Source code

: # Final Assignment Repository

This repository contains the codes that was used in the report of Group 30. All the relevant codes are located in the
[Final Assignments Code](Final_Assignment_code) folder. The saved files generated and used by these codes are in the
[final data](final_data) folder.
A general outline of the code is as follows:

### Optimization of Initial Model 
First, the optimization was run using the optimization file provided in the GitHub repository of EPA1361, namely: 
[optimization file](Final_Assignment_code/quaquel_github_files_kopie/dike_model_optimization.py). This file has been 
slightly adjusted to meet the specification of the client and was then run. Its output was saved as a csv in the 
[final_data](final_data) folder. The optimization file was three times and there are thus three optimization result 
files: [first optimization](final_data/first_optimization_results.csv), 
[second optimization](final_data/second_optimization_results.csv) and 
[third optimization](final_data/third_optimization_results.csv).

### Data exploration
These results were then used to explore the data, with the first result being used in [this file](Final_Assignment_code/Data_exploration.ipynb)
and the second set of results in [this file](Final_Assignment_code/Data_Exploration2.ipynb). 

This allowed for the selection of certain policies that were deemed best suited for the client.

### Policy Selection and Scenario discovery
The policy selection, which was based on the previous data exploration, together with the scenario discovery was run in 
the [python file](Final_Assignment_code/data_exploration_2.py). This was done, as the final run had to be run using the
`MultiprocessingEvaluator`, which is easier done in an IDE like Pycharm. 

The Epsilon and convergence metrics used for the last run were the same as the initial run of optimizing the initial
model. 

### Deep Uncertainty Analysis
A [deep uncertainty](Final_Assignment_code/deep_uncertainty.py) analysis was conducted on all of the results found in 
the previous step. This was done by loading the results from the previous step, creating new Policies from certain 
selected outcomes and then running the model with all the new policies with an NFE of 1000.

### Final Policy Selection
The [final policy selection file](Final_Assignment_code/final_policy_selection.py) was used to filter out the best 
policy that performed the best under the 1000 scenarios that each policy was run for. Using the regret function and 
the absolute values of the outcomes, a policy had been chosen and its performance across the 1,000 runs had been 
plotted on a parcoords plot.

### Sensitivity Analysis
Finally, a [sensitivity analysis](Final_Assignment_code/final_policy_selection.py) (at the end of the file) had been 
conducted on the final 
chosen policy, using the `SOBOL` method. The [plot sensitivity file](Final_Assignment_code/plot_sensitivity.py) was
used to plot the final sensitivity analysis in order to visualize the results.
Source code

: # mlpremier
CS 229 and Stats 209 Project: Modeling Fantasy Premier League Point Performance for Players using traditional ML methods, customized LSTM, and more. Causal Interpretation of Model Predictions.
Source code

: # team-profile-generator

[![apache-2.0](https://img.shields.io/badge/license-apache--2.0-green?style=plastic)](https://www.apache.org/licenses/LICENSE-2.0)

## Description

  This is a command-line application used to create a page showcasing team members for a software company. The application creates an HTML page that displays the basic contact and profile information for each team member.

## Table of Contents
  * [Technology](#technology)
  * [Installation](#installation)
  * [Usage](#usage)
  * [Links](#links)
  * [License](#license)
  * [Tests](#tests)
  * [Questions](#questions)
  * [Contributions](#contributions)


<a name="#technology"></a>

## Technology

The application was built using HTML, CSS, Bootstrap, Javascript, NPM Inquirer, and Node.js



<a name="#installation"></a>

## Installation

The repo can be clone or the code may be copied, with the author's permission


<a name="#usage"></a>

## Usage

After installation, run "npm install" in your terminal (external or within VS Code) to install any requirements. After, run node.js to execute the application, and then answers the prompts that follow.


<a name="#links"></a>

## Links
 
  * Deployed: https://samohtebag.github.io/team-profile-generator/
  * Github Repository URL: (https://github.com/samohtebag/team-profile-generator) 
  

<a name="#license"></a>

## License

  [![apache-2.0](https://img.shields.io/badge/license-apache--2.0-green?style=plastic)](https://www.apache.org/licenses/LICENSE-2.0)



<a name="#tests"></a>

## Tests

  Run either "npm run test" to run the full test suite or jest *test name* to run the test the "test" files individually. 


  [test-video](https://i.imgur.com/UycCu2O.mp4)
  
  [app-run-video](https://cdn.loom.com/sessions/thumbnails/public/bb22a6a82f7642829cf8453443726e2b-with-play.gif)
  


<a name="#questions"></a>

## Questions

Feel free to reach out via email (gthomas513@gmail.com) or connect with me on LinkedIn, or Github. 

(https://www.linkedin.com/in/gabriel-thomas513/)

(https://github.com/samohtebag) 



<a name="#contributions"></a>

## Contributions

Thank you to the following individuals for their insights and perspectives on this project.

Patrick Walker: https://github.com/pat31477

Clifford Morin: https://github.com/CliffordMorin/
= = =
■ **Work item**: Check every line of the entries above, and copy those that carry the string "then".

■ **Written reply**:
slightly adjusted to meet the specification of the client and was then run. Its output was saved as a csv in the 
These results were then used to explore the data, with the first result being used in [this file](Final_Assignment_code/Data_exploration.ipynb)
selected outcomes and then running the model with all the new policies with an NFE of 1000.
After installation, run "npm install" in your terminal (external or within VS Code) to install any requirements. After, run node.js to execute the application, and then answers the prompts that follow.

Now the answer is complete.